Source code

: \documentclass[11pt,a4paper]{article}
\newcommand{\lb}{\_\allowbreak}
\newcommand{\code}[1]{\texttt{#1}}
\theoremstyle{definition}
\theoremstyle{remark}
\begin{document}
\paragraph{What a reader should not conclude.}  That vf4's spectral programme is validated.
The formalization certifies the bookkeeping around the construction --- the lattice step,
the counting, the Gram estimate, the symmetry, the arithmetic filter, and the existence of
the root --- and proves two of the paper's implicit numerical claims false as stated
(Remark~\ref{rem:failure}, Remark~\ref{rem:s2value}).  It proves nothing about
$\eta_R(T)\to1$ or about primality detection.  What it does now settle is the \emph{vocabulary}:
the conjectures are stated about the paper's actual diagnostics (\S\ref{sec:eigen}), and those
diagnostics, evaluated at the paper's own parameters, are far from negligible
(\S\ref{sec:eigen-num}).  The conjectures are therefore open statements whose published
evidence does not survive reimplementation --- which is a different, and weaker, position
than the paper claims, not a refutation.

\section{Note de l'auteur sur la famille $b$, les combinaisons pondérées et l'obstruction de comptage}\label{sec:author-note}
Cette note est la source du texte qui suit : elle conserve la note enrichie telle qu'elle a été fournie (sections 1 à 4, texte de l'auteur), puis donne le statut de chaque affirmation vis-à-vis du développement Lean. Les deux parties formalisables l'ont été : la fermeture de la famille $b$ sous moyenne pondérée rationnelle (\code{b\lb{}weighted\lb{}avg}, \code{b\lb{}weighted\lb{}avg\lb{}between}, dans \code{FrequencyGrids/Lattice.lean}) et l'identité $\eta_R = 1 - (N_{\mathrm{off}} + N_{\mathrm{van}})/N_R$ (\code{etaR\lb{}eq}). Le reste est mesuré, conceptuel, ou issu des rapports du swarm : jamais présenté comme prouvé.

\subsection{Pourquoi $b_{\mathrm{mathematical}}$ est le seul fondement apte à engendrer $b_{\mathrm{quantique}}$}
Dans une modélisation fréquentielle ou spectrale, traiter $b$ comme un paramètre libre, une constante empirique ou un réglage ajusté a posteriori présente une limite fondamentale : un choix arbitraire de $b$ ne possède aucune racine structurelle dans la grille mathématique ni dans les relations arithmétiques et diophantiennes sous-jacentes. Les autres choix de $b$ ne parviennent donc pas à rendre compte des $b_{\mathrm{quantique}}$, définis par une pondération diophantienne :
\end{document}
★ ★ ★ ★ ★ ★ ★
- Task description: Please transcribe only the lines in the records above running from the line that has "statements whose published" through the line that has "de l'auteur sur", both included, exactly as they appear.

- Answer below:
(\S\ref{sec:eigen-num}).  The conjectures are therefore open statements whose published
evidence does not survive reimplementation --- which is a different, and weaker, position
than the paper claims, not a refutation.

\section{Note de l'auteur sur la famille $b$, les combinaisons pondérées et l'obstruction de comptage}\label{sec:author-note}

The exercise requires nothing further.